Supplied entries:
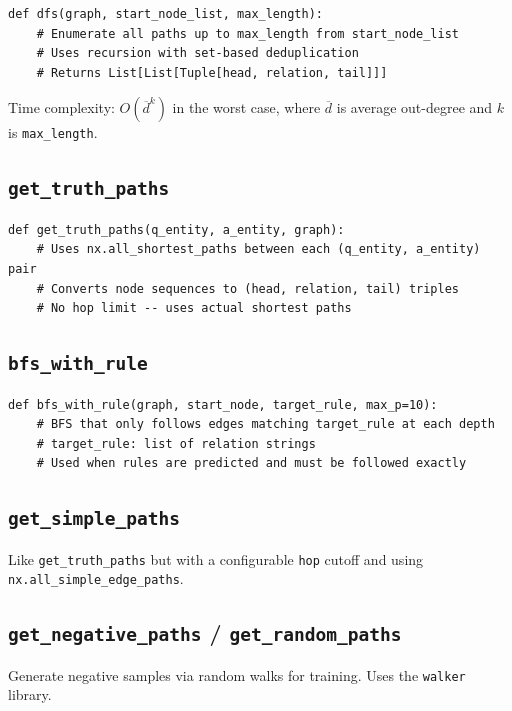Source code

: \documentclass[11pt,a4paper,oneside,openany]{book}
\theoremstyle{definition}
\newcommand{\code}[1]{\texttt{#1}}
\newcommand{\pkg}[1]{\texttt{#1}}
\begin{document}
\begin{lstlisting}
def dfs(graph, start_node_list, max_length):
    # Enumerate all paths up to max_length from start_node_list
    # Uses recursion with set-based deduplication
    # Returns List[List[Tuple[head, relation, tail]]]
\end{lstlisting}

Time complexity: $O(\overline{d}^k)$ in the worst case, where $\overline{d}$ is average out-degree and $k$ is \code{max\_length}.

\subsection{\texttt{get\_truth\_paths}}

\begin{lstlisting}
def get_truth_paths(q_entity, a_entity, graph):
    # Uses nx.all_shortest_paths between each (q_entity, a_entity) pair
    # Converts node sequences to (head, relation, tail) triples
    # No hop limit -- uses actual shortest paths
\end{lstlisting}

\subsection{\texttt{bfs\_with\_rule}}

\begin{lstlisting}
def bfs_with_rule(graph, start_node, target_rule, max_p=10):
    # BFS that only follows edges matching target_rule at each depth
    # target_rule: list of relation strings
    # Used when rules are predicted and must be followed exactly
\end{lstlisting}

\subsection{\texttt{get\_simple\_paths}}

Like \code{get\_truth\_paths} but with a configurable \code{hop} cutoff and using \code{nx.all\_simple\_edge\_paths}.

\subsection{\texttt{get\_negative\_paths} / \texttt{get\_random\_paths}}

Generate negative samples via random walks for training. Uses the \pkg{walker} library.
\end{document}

...

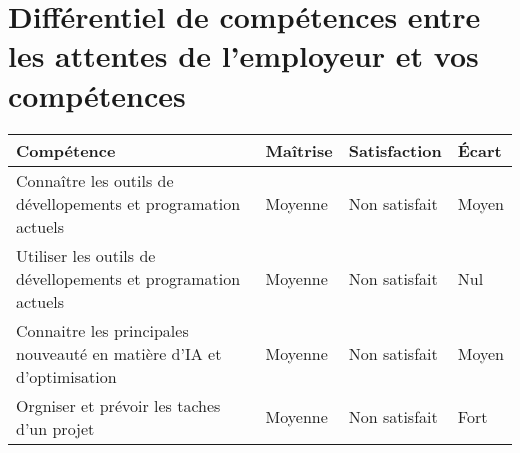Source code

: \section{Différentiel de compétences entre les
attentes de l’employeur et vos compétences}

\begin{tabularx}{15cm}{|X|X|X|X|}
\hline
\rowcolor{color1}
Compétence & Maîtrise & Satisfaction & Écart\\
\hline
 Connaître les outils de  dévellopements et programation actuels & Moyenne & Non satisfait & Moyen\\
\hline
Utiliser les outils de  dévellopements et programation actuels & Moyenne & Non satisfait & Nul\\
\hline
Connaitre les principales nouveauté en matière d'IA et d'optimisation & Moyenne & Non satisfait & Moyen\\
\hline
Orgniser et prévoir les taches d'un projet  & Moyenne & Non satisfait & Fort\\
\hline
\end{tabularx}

About this exercise: Determine which lines above include the word "tabularx", and report those lines in full.

Reply to the task:
\begin{tabularx}{15cm}{|X|X|X|X|}
\end{tabularx}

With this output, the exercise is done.